Each entry should be set down again verbatim, with the images omitted.

[Plain-text document sources]

-- Opening Marker --

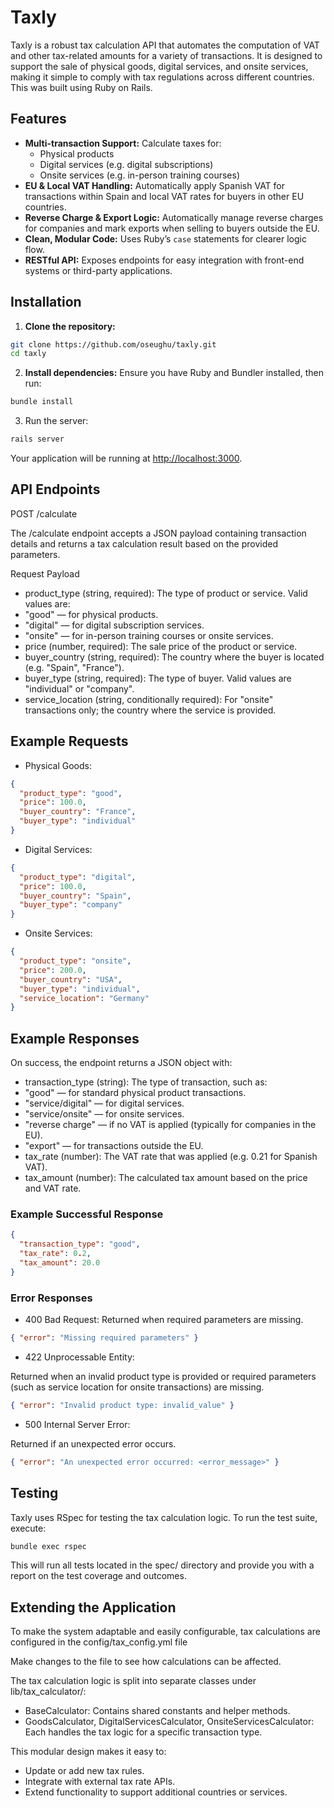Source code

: # Taxly

Taxly is a robust tax calculation API that automates the computation of VAT and other tax-related amounts for a variety of transactions. It is designed to support the sale of physical goods, digital services, and onsite services, making it simple to comply with tax regulations across different countries. This was built using Ruby on Rails.

## Features

- **Multi-transaction Support:** Calculate taxes for:
  - Physical products
  - Digital services (e.g. digital subscriptions)
  - Onsite services (e.g. in-person training courses)
- **EU & Local VAT Handling:** Automatically apply Spanish VAT for transactions within Spain and local VAT rates for buyers in other EU countries.
- **Reverse Charge & Export Logic:** Automatically manage reverse charges for companies and mark exports when selling to buyers outside the EU.
- **Clean, Modular Code:** Uses Ruby’s `case` statements for clearer logic flow.
- **RESTful API:** Exposes endpoints for easy integration with front-end systems or third-party applications.

## Installation

1. **Clone the repository:**

```bash
git clone https://github.com/oseughu/taxly.git
cd taxly

```

2. **Install dependencies:**
   Ensure you have Ruby and Bundler installed, then run:

```bash
bundle install
```

3. Run the server:

```bash
rails server
```

Your application will be running at <http://localhost:3000>.

## API Endpoints

POST /calculate

The /calculate endpoint accepts a JSON payload containing transaction details and returns a tax calculation result based on the provided parameters.

Request Payload

- product_type (string, required):
  The type of product or service. Valid values are:
- "good" — for physical products.
- "digital" — for digital subscription services.
- "onsite" — for in-person training courses or onsite services.
- price (number, required):
  The sale price of the product or service.
- buyer_country (string, required):
  The country where the buyer is located (e.g. "Spain", "France").
- buyer_type (string, required):
  The type of buyer. Valid values are "individual" or "company".
- service_location (string, conditionally required):
  For "onsite" transactions only; the country where the service is provided.

## Example Requests

- Physical Goods:

```json
{
  "product_type": "good",
  "price": 100.0,
  "buyer_country": "France",
  "buyer_type": "individual"
}
```

- Digital Services:

```json
{
  "product_type": "digital",
  "price": 100.0,
  "buyer_country": "Spain",
  "buyer_type": "company"
}
```

- Onsite Services:

```json
{
  "product_type": "onsite",
  "price": 200.0,
  "buyer_country": "USA",
  "buyer_type": "individual",
  "service_location": "Germany"
}
```

## Example Responses

On success, the endpoint returns a JSON object with:

- transaction_type (string):
  The type of transaction, such as:
- "good" — for standard physical product transactions.
- "service/digital" — for digital services.
- "service/onsite" — for onsite services.
- "reverse charge" — if no VAT is applied (typically for companies in the EU).
- "export" — for transactions outside the EU.
- tax_rate (number):
  The VAT rate that was applied (e.g. 0.21 for Spanish VAT).
- tax_amount (number):
  The calculated tax amount based on the price and VAT rate.

### Example Successful Response

```json
{
  "transaction_type": "good",
  "tax_rate": 0.2,
  "tax_amount": 20.0
}
```

### Error Responses

- 400 Bad Request:
  Returned when required parameters are missing.

```json
{ "error": "Missing required parameters" }
```

- 422 Unprocessable Entity:

Returned when an invalid product type is provided or required parameters (such as service location for onsite transactions) are missing.

```json
{ "error": "Invalid product type: invalid_value" }
```

- 500 Internal Server Error:

Returned if an unexpected error occurs.

```json
{ "error": "An unexpected error occurred: <error_message>" }
```

## Testing

Taxly uses RSpec for testing the tax calculation logic. To run the test suite, execute:

```bash
bundle exec rspec
```

This will run all tests located in the spec/ directory and provide you with a report on the test coverage and outcomes.

## Extending the Application

To make the system adaptable and easily configurable, tax calculations are configured in the config/tax_config.yml file

Make changes to the file to see how calculations can be affected.

The tax calculation logic is split into separate classes under lib/tax_calculator/:

- BaseCalculator: Contains shared constants and helper methods.
- GoodsCalculator, DigitalServicesCalculator, OnsiteServicesCalculator: Each handles the tax logic for a specific transaction type.

This modular design makes it easy to:

- Update or add new tax rules.
- Integrate with external tax rate APIs.
- Extend functionality to support additional countries or services.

-- Closing Marker --

• _Result for this exercise_
Source code

: # Taxly

Taxly is a robust tax calculation API that automates the computation of VAT and other tax-related amounts for a variety of transactions. It is designed to support the sale of physical goods, digital services, and onsite services, making it simple to comply with tax regulations across different countries. This was built using Ruby on Rails.

## Features

- **Multi-transaction Support:** Calculate taxes for:
  - Physical products
  - Digital services (e.g. digital subscriptions)
  - Onsite services (e.g. in-person training courses)
- **EU & Local VAT Handling:** Automatically apply Spanish VAT for transactions within Spain and local VAT rates for buyers in other EU countries.
- **Reverse Charge & Export Logic:** Automatically manage reverse charges for companies and mark exports when selling to buyers outside the EU.
- **Clean, Modular Code:** Uses Ruby’s `case` statements for clearer logic flow.
- **RESTful API:** Exposes endpoints for easy integration with front-end systems or third-party applications.

## Installation

1. **Clone the repository:**

```bash
git clone https://github.com/oseughu/taxly.git
cd taxly

```

2. **Install dependencies:**
   Ensure you have Ruby and Bundler installed, then run:

```bash
bundle install
```

3. Run the server:

```bash
rails server
```

Your application will be running at <http://localhost:3000>.

## API Endpoints

POST /calculate

The /calculate endpoint accepts a JSON payload containing transaction details and returns a tax calculation result based on the provided parameters.

Request Payload

- product_type (string, required):
  The type of product or service. Valid values are:
- "good" — for physical products.
- "digital" — for digital subscription services.
- "onsite" — for in-person training courses or onsite services.
- price (number, required):
  The sale price of the product or service.
- buyer_country (string, required):
  The country where the buyer is located (e.g. "Spain", "France").
- buyer_type (string, required):
  The type of buyer. Valid values are "individual" or "company".
- service_location (string, conditionally required):
  For "onsite" transactions only; the country where the service is provided.

## Example Requests

- Physical Goods:

```json
{
  "product_type": "good",
  "price": 100.0,
  "buyer_country": "France",
  "buyer_type": "individual"
}
```

- Digital Services:

```json
{
  "product_type": "digital",
  "price": 100.0,
  "buyer_country": "Spain",
  "buyer_type": "company"
}
```

- Onsite Services:

```json
{
  "product_type": "onsite",
  "price": 200.0,
  "buyer_country": "USA",
  "buyer_type": "individual",
  "service_location": "Germany"
}
```

## Example Responses

On success, the endpoint returns a JSON object with:

- transaction_type (string):
  The type of transaction, such as:
- "good" — for standard physical product transactions.
- "service/digital" — for digital services.
- "service/onsite" — for onsite services.
- "reverse charge" — if no VAT is applied (typically for companies in the EU).
- "export" — for transactions outside the EU.
- tax_rate (number):
  The VAT rate that was applied (e.g. 0.21 for Spanish VAT).
- tax_amount (number):
  The calculated tax amount based on the price and VAT rate.

### Example Successful Response

```json
{
  "transaction_type": "good",
  "tax_rate": 0.2,
  "tax_amount": 20.0
}
```

### Error Responses

- 400 Bad Request:
  Returned when required parameters are missing.

```json
{ "error": "Missing required parameters" }
```

- 422 Unprocessable Entity:

Returned when an invalid product type is provided or required parameters (such as service location for onsite transactions) are missing.

```json
{ "error": "Invalid product type: invalid_value" }
```

- 500 Internal Server Error:

Returned if an unexpected error occurs.

```json
{ "error": "An unexpected error occurred: <error_message>" }
```

## Testing

Taxly uses RSpec for testing the tax calculation logic. To run the test suite, execute:

```bash
bundle exec rspec
```

This will run all tests located in the spec/ directory and provide you with a report on the test coverage and outcomes.

## Extending the Application

To make the system adaptable and easily configurable, tax calculations are configured in the config/tax_config.yml file

Make changes to the file to see how calculations can be affected.

The tax calculation logic is split into separate classes under lib/tax_calculator/:

- BaseCalculator: Contains shared constants and helper methods.
- GoodsCalculator, DigitalServicesCalculator, OnsiteServicesCalculator: Each handles the tax logic for a specific transaction type.

This modular design makes it easy to:

- Update or add new tax rules.
- Integrate with external tax rate APIs.
- Extend functionality to support additional countries or services.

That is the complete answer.